*** Opening Task data ***
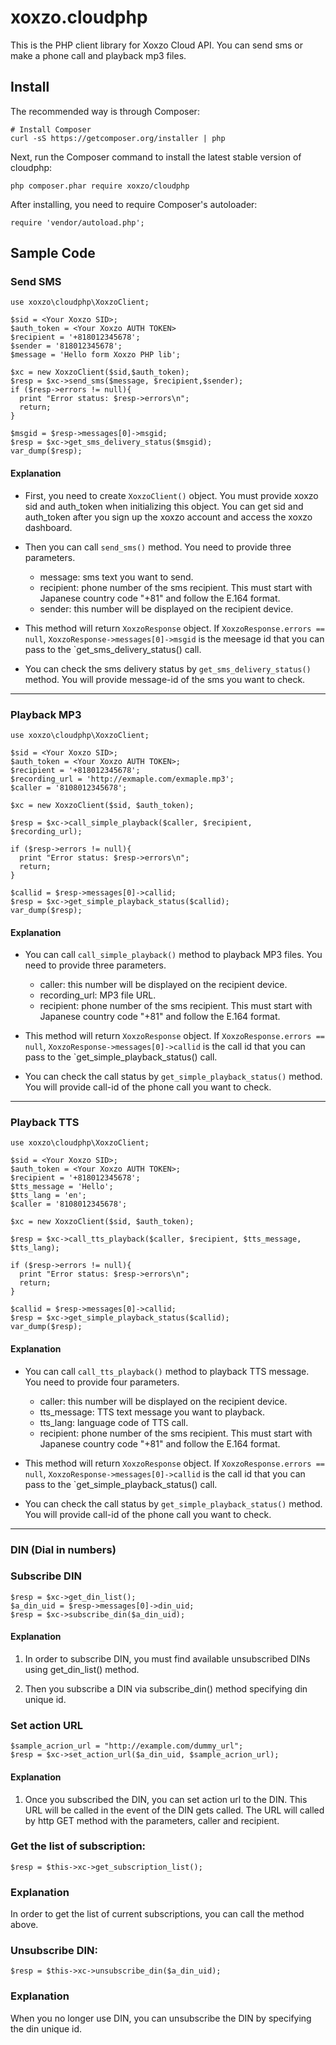 # xoxzo.cloudphp

This is the PHP client library for Xoxzo Cloud API. You can send sms or make a phone call and playback mp3 files.

## Install

The recommended way is through Composer:

```
# Install Composer
curl -sS https://getcomposer.org/installer | php
```

Next, run the Composer command to install the latest stable version of cloudphp:
```
php composer.phar require xoxzo/cloudphp
```

After installing, you need to require Composer's autoloader:
```
require 'vendor/autoload.php';
```

## Sample Code

### Send SMS

```
use xoxzo\cloudphp\XoxzoClient;

$sid = <Your Xoxzo SID>;
$auth_token = <Your Xoxzo AUTH TOKEN>
$recipient = '+818012345678';
$sender = '818012345678';
$message = 'Hello form Xoxzo PHP lib';

$xc = new XoxzoClient($sid,$auth_token);
$resp = $xc->send_sms($message, $recipient,$sender);
if ($resp->errors != null){
  print "Error status: $resp->errors\n";
  return;
}

$msgid = $resp->messages[0]->msgid;
$resp = $xc->get_sms_delivery_status($msgid);
var_dump($resp);

```
#### Explanation

+ First, you need to create `XoxzoClient()` object. You must provide xoxzo sid and auth_token when initializing this object. You can get sid and auth_token after you sign up the xoxzo account and access the xoxzo dashboard.

+ Then you can call `send_sms()` method. You need to provide three parameters.

  - message: sms text you want to send.
  - recipient: phone number of the sms recipient. This must start with Japanese country code "+81" and follow the E.164 format.
  - sender: this number will be displayed on the recipient device.

+ This method will return `XoxzoResponse` object. If `XoxzoResponse.errors == null`, `XoxzoResponse->messages[0]->msgid` is the meesage id that you can pass to the `get_sms_delivery_status() call.

+ You can check the sms delivery status by `get_sms_delivery_status()` method. You will provide message-id of the sms you want to check.

-----
### Playback MP3
```
use xoxzo\cloudphp\XoxzoClient;

$sid = <Your Xoxzo SID>;
$auth_token = <Your Xoxzo AUTH TOKEN>;
$recipient = '+818012345678';
$recording_url = 'http://exmaple.com/exmaple.mp3';
$caller = '8108012345678';

$xc = new XoxzoClient($sid, $auth_token);

$resp = $xc->call_simple_playback($caller, $recipient, $recording_url);

if ($resp->errors != null){
  print "Error status: $resp->errors\n";
  return;
}

$callid = $resp->messages[0]->callid;
$resp = $xc->get_simple_playback_status($callid);
var_dump($resp);
```

#### Explanation

+ You can call `call_simple_playback()` method to playback MP3 files. You need to provide three parameters.

  - caller: this number will be displayed on the recipient device.
  - recording_url: MP3 file URL.
  - recipient: phone number of the sms recipient. This must start with Japanese country code "+81" and follow the E.164 format.

+ This method will return `XoxzoResponse` object. If `XoxzoResponse.errors == null`, `XoxzoResponse->messages[0]->callid` is the call id that you can pass to the `get_simple_playback_status() call.

+ You can check the call status by `get_simple_playback_status()` method. You will provide call-id of the phone call you want to check.

-----
### Playback TTS
```
use xoxzo\cloudphp\XoxzoClient;

$sid = <Your Xoxzo SID>;
$auth_token = <Your Xoxzo AUTH TOKEN>;
$recipient = '+818012345678';
$tts_message = 'Hello';
$tts_lang = 'en';
$caller = '8108012345678';

$xc = new XoxzoClient($sid, $auth_token);

$resp = $xc->call_tts_playback($caller, $recipient, $tts_message, $tts_lang);

if ($resp->errors != null){
  print "Error status: $resp->errors\n";
  return;
}

$callid = $resp->messages[0]->callid;
$resp = $xc->get_simple_playback_status($callid);
var_dump($resp);
```

#### Explanation

+ You can call `call_tts_playback()` method to playback TTS message. You need to provide four parameters.

  - caller: this number will be displayed on the recipient device.
  - tts_message: TTS text message you want to playback.
  - tts_lang: language code of TTS call.
  - recipient: phone number of the sms recipient. This must start with Japanese country code "+81" and follow the E.164 format.

+ This method will return `XoxzoResponse` object. If `XoxzoResponse.errors == null`, `XoxzoResponse->messages[0]->callid` is the call id that you can pass to the `get_simple_playback_status() call.

+ You can check the call status by `get_simple_playback_status()` method. You will provide call-id of the phone call you want to check.

-----
### DIN (Dial in numbers)

### Subscribe DIN

```
$resp = $xc->get_din_list();
$a_din_uid = $resp->messages[0]->din_uid;
$resp = $xc->subscribe_din($a_din_uid);
```

#### Explanation

1. In order to subscribe DIN, you must find available unsubscribed DINs using get_din_list() method.

2. Then you subscribe a DIN via subscribe_din() method specifying din unique id.

### Set action URL

```
$sample_acrion_url = "http://example.com/dummy_url";
$resp = $xc->set_action_url($a_din_uid, $sample_acrion_url);
```

#### Explanation

1. Once you subscribed the DIN, you can set action url to the DIN. This URL will be called in the event of the DIN gets called.
The URL will called by http GET method with the parameters, caller and recipient.

### Get the list of subscription:

```
$resp = $this->xc->get_subscription_list();
```
### Explanation

In order to get the list of current subscriptions, you can call the method above.

### Unsubscribe DIN:

```
$resp = $this->xc->unsubscribe_din($a_din_uid);
```

### Explanation

When you no longer use DIN, you can unsubscribe the DIN by specifying the din unique id.
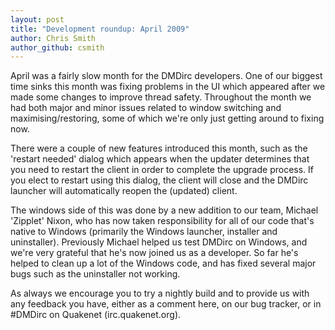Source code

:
 ```yaml
---
layout: post
title: "Development roundup: April 2009"
author: Chris Smith
author_github: csmith
---
```

April was a fairly slow month for the DMDirc developers. One of our biggest time sinks this month was fixing problems in the UI which appeared after we made some changes to improve thread safety. Throughout the month we had both major and minor issues related to window switching and maximising/restoring, some of which we're only just getting around to fixing now.

There were a couple of new features introduced this month, such as the 'restart needed' dialog which appears when the updater determines that you need to restart the client in order to complete the upgrade process. If you elect to restart using this dialog, the client will close and the DMDirc launcher will automatically reopen the (updated) client.

The windows side of this was done by a new addition to our team, Michael 'Zipplet' Nixon, who has now taken responsibility for all of our code that's native to Windows (primarily the Windows launcher, installer and uninstaller). Previously Michael helped us test DMDirc on Windows, and we're very grateful that he's now joined us as a developer. So far he's helped to clean up a lot of the Windows code, and has fixed several major bugs such as the uninstaller not working.

As always we encourage you to try a nightly build and to provide us with any feedback you have, either as a comment here, on our bug tracker, or in #DMDirc on Quakenet (irc.quakenet.org).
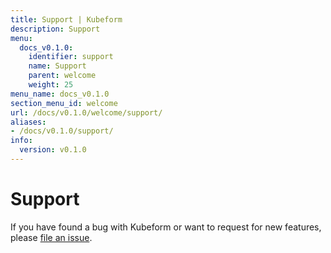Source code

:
 ```yaml
---
title: Support | Kubeform
description: Support
menu:
  docs_v0.1.0:
    identifier: support
    name: Support
    parent: welcome
    weight: 25
menu_name: docs_v0.1.0
section_menu_id: welcome
url: /docs/v0.1.0/welcome/support/
aliases:
- /docs/v0.1.0/support/
info:
  version: v0.1.0
---
```


# Support

If you have found a bug with Kubeform or want to request for new features, please [file an issue](https://github.com/kubeform/project/issues/new).
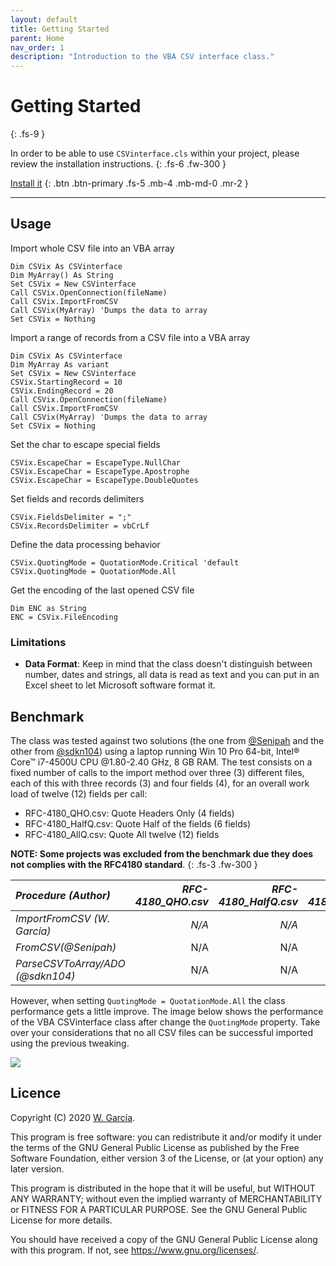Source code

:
 ```yaml
---
layout: default
title: Getting Started
parent: Home
nav_order: 1
description: "Introduction to the VBA CSV interface class."
---
```


# Getting Started
{: .fs-9 }

In order to be able to use `CSVinterface.cls` within your project, please review the installation instructions.
{: .fs-6 .fw-300 }

[Install it](https://ws-garcia.github.io/VBA-CSV-interface/home/installation.html) {: .btn .btn-primary .fs-5 .mb-4 .mb-md-0 .mr-2 }

---

## Usage
Import whole CSV file into an VBA array
```vbscript
Dim CSVix As CSVinterface
Dim MyArray() As String
Set CSVix = New CSVinterface
Call CSVix.OpenConnection(fileName)
Call CSVix.ImportFromCSV
Call CSVix(MyArray) 'Dumps the data to array
Set CSVix = Nothing
```
Import a range of records from a CSV file into a VBA array
```vbscript
Dim CSVix As CSVinterface
Dim MyArray As variant
Set CSVix = New CSVinterface
CSVix.StartingRecord = 10
CSVix.EndingRecord = 20
Call CSVix.OpenConnection(fileName)
Call CSVix.ImportFromCSV
Call CSVix(MyArray) 'Dumps the data to array
Set CSVix = Nothing
```
Set the char to escape special fields
```vbscript
CSVix.EscapeChar = EscapeType.NullChar
CSVix.EscapeChar = EscapeType.Apostrophe
CSVix.EscapeChar = EscapeType.DoubleQuotes
```
Set fields and records delimiters
```vbscript
CSVix.FieldsDelimiter = ";"
CSVix.RecordsDelimiter = vbCrLf
```
Define the data processing behavior
```vbscript
CSVix.QuotingMode = QuotationMode.Critical 'default
CSVix.QuotingMode = QuotationMode.All
```
Get the encoding of the last opened CSV file
```vbscript
Dim ENC as String
ENC = CSVix.FileEncoding
```
### Limitations
* __Data Format__: Keep in mind that the class doesn't distinguish between number, dates and strings, all data is read as text and you can put in an Excel sheet to let Microsoft software format it.

## Benchmark
The class was tested against two solutions (the one from [@Senipah](https://github.com/Senipah/VBA-Better-Array) and the other from [@sdkn104](https://github.com/sdkn104/VBA-CSV)) using a laptop running Win 10 Pro 64-bit, Intel® Core™ i7-4500U CPU @1.80-2.40 GHz, 8 GB RAM. 
The test consists on a fixed number of calls to the import method over three (3) different files, each of this with three records (3) and four fields (4), for an overall work load of twelve (12) fields per call:
* RFC-4180_QHO.csv: Quote Headers Only (4 fields)
* RFC-4180_HalfQ.csv: Quote Half of the fields (6 fields)
* RFC-4180_AllQ.csv: Quote All twelve (12) fields 

__NOTE: Some projects was excluded from the benchmark due they does not complies with the RFC4180 standard__. {: .fs-3 .fw-300 }

|*Procedure (Author)*|*RFC-4180_QHO.csv*|*RFC-4180_HalfQ.csv*|*RFC-4180_AllQ.csv*|
|:--------------------------|-----------------:|----------------:|----------------:|
|*ImportFromCSV (W. García)*|_N/A_|_N/A_|_N/A_|
|*FromCSV(@Senipah)*|N/A|N/A|N/A|
|*ParseCSVToArray/ADO (@sdkn104)*|N/A|N/A|N/A|

However, when setting `QuotingMode = QuotationMode.All` the class performance gets a little improve. The image below shows the performance of the VBA CSVinterface class after change the `QuotingMode` property. Take over your considerations that no all CSV files can be successful imported using the previous tweaking.

![](https://github.com/ws-garcia/VBA-CSV-interface/master/Benchmark.png)

## Licence
Copyright (C) 2020  [W. García](https://github.com/ws-garcia/VBA-CSV-interface/).

This program is free software: you can redistribute it and/or modify it under the terms of the GNU General Public License as published by the Free Software Foundation, either version 3 of the License, or (at your option) any later version.

This program is distributed in the hope that it will be useful, but WITHOUT ANY WARRANTY; without even the implied warranty of MERCHANTABILITY or FITNESS FOR A PARTICULAR PURPOSE.  See the GNU General Public License for more details.

You should have received a copy of the GNU General Public License along with this program.  If not, see <https://www.gnu.org/licenses/>.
*** Closing Task data ***
» What you are asked to do
Within the entries above, find every line where the string "EscapeType" occurs, and copy it.

» Answer to this task
CSVix.EscapeChar = EscapeType.NullChar
CSVix.EscapeChar = EscapeType.Apostrophe
CSVix.EscapeChar = EscapeType.DoubleQuotes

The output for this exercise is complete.